Thank you very much, Writeacher. I'm posting the first part of my paraprase again because I failed to include the reference to the stanzas.

1) Dickinson’s poetic universe is characterized by personal deprivation. In particular, in poem 579, “I had been hungry, all the Years” she imagines herself dining again after many years of unsatisfied hunger.
2) In the first stanza she writes that her “Noon” has come “to dine”. In the second stanza she claims that she had imagined this moment often enough (when turning home), as she stared through windows into opulent houses where people were “eating”.
3) In the third stanza, she claims that she knew she could not even hope for such abundant happiness. She had never experienced the ample bread as she was used to sharing the “crumbs” with the birds in nature’s dining room. In other words, she had always starved.
4) The crumbs always left her hungry and frustrated, exiled from human society. Trembling with eagerness, she draws the table close to her and merely touches the strange wine. In the fourth stanza she confesses that this abundance, however, hurts her.
5) She feels strange and compares herself to a berry which, transplanted from a mountain bush to the public highway, dies. Her self has been so completely defined by its starvation that food threatens to destroy it.
6) Thus she resists food in order to survive. In the last stanza she states that hunger is the conditions of those who, like her, are fully detached from social life. Here it becomes clear that her starvation is above all an emotional one.

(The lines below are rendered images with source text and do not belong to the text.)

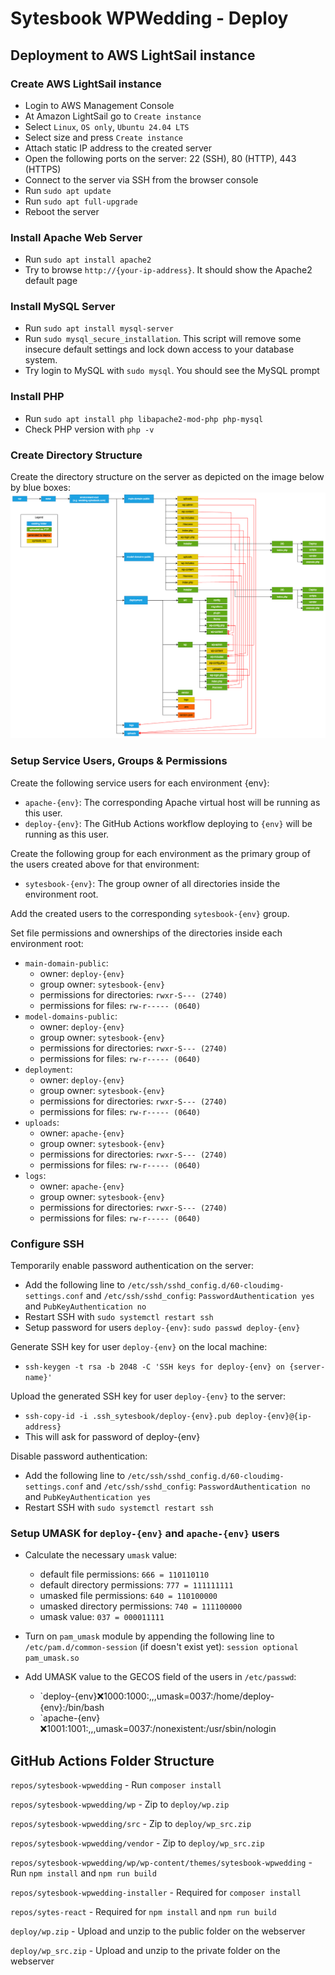 # Sytesbook WPWedding - Deploy

## Deployment to AWS LightSail instance

### Create AWS LightSail instance
* Login to AWS Management Console
* At Amazon LightSail go to `Create instance`
* Select `Linux`, `OS only`, `Ubuntu 24.04 LTS`
* Select size and press `Create instance`
* Attach static IP address to the created server
* Open the following ports on the server: 22 (SSH), 80 (HTTP), 443 (HTTPS)
* Connect to the server via SSH from the browser console
* Run `sudo apt update`
* Run `sudo apt full-upgrade`
* Reboot the server

### Install Apache Web Server
* Run `sudo apt install apache2`
* Try to browse `http://{your-ip-address}`. It should show the Apache2 default page

### Install MySQL Server
* Run `sudo apt install mysql-server`
* Run `sudo mysql_secure_installation`. This script will remove some insecure default settings and lock down access to your database system.
* Try login to MySQL with `sudo mysql`. You should see the MySQL prompt

### Install PHP
* Run `sudo apt install php libapache2-mod-php php-mysql`
* Check PHP version with `php -v`

### Create Directory Structure
Create the directory structure on the server as depicted on the image below by blue boxes:
![Server Directory Structure](docs/sytesbook.wpwedding.deploy-server-dir-struct.drawio.png)

### Setup Service Users, Groups & Permissions
Create the following service users for each environment {env}:
* `apache-{env}`: The corresponding Apache virtual host will be running as this user.
* `deploy-{env}`: The GitHub Actions workflow deploying to `{env}` will be running as this user.

Create the following group for each environment as the primary group of the users created above for that environment:
* `sytesbook-{env}`: The group owner of all directories inside the environment root.

Add the created users to the corresponding `sytesbook-{env}` group.
  
Set file permissions and ownerships of the directories inside each environment root:
* `main-domain-public`:
  * owner: `deploy-{env}`
  * group owner: `sytesbook-{env}`
  * permissions for directories: `rwxr-S--- (2740)`
  * permissions for files: `rw-r----- (0640)`
* `model-domains-public`:
  * owner: `deploy-{env}`
  * group owner: `sytesbook-{env}`
  * permissions for directories: `rwxr-S--- (2740)`
  * permissions for files: `rw-r----- (0640)`
* `deployment`:
  * owner: `deploy-{env}`
  * group owner: `sytesbook-{env}`
  * permissions for directories: `rwxr-S--- (2740)`
  * permissions for files: `rw-r----- (0640)`
* `uploads`:
  * owner: `apache-{env}`
  * group owner: `sytesbook-{env}`
  * permissions for directories: `rwxr-S--- (2740)`
  * permissions for files: `rw-r----- (0640)`
* `logs`:
  * owner: `apache-{env}`
  * group owner: `sytesbook-{env}`
  * permissions for directories: `rwxr-S--- (2740)`
  * permissions for files: `rw-r----- (0640)`

### Configure SSH
Temporarily enable password authentication on the server:
* Add the following line to `/etc/ssh/sshd_config.d/60-cloudimg-settings.conf` and `/etc/ssh/sshd_config`: `PasswordAuthentication yes` and `PubKeyAuthentication no`
* Restart SSH with `sudo systemctl restart ssh`
* Setup password for users `deploy-{env}`: `sudo passwd deploy-{env}`

Generate SSH key for user `deploy-{env}` on the local machine:
* `ssh-keygen -t rsa -b 2048 -C 'SSH keys for deploy-{env} on {server-name}'`

Upload the generated SSH key for user `deploy-{env}` to the server:
* `ssh-copy-id -i .ssh_sytesbook/deploy-{env}.pub deploy-{env}@{ip-address}`
* This will ask for password of deploy-{env}

Disable password authentication:
* Add the following line to `/etc/ssh/sshd_config.d/60-cloudimg-settings.conf` and `/etc/ssh/sshd_config`: `PasswordAuthentication no` and `PubKeyAuthentication yes`
* Restart SSH with `sudo systemctl restart ssh`

### Setup UMASK for `deploy-{env}` and `apache-{env}` users
* Calculate the necessary `umask` value:
  * default file permissions: `666 = 110110110`
  * default directory permissions: `777 = 111111111`
  * umasked file permissions: `640 = 110100000`
  * umasked directory permissions: `740 = 111100000`
  * umask value: `037 = 000011111`

* Turn on `pam_umask` module by appending the following line to `/etc/pam.d/common-session` (if doesn't exist yet): `session optional pam_umask.so`

* Add UMASK value to the GECOS field of the users in `/etc/passwd`:
  * `deploy-{env}:x:1000:1000:,,,umask=0037:/home/deploy-{env}:/bin/bash
  * `apache-{env}:x:1001:1001:,,,umask=0037:/nonexistent:/usr/sbin/nologin

## GitHub Actions Folder Structure
`repos/sytesbook-wpwedding` - Run `composer install`

`repos/sytesbook-wpwedding/wp` - Zip to `deploy/wp.zip`

`repos/sytesbook-wpwedding/src` - Zip to `deploy/wp_src.zip`

`repos/sytesbook-wpwedding/vendor` - Zip to `deploy/wp_src.zip`

`repos/sytesbook-wpwedding/wp/wp-content/themes/sytesbook-wpwedding` - Run `npm install` and `npm run build`

`repos/sytesbook-wpwedding-installer` - Required for `composer install`

`repos/sytes-react` - Required for `npm install` and `npm run build`

`deploy/wp.zip` - Upload and unzip to the public folder on the webserver

`deploy/wp_src.zip` - Upload and unzip to the private folder on the webserver
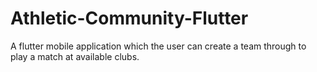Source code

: # Athletic-Community-Flutter
A flutter mobile application which the user can create a team through to play a match at available clubs.
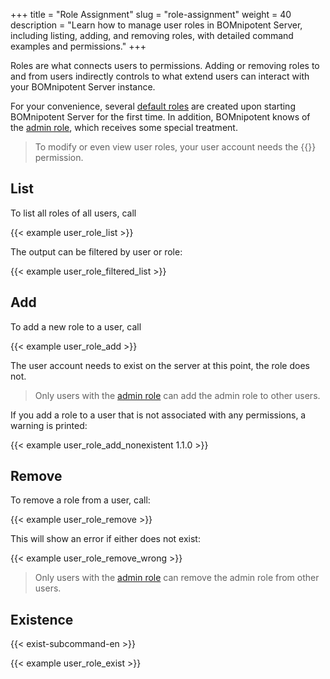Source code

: +++
title = "Role Assignment"
slug = "role-assignment"
weight = 40
description = "Learn how to manage user roles in BOMnipotent Server, including listing, adding, and removing roles, with detailed command examples and permissions."
+++

Roles are what connects users to permissions. Adding or removing roles to and from users indirectly controls to what extend users can interact with your BOMnipotent Server instance.

For your convenience, several [default roles](/client/manager/access-management/role-management/#default-roles) are created upon starting BOMnipotent Server for the first time. In addition, BOMnipotent knows of the [admin role](/client/manager/access-management/role-management/#admin-role), which receives some special treatment.

> To modify or even view user roles, your user account needs the {{<user-management-en>}} permission.

## List

To list all roles of all users, call

{{< example user_role_list >}}

The output can be filtered by user or role:

{{< example user_role_filtered_list >}}

## Add

To add a new role to a user, call

{{< example user_role_add >}}

The user account needs to exist on the server at this point, the role does not.

> Only users with the [admin role](/client/manager/access-management/role-management/#admin-role) can add the admin role to other users.

If you add a role to a user that is not associated with any permissions, a warning is printed:

{{< example user_role_add_nonexistent 1.1.0 >}}

## Remove

To remove a role from a user, call:

{{< example user_role_remove >}}

This will show an error if either does not exist:

{{< example user_role_remove_wrong >}}

> Only users with the [admin role](/client/manager/access-management/role-management/#admin-role) can remove the admin role from other users.

## Existence

{{< exist-subcommand-en >}}

{{< example user_role_exist >}}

1) Dickinson’s poetic universe is characterized by personal deprivation. In particular, in poem 579, “I had been hungry, all the Years,” she imagines herself dining again after many years of unsatisfied hunger.

2) In the first stanza, she writes that her “Noon” has come “to dine”. In the second stanza, she claims that she had imagined this moment often enough (when turning home), as she stared through windows into opulent houses where people were “eating”.

4) The crumbs always leave her hungry and frustrated, exiled from human society. Trembling with eagerness, she draws the table close to her and merely touches the strange wine. In the fourth stanza, she confesses that this abundance, however, hurts her.

5) She feels strange and compares herself to a berry which, transplanted from a mountain bush to the public highway, dies. She herself has been so completely defined by its starvation that food threatens to destroy it.

6) Thus she resists food in order to survive. In the last stanza, she states that hunger is the condition of those who, like her, are fully detached from social life. Here it becomes clear that her starvation is, above all, an emotional one.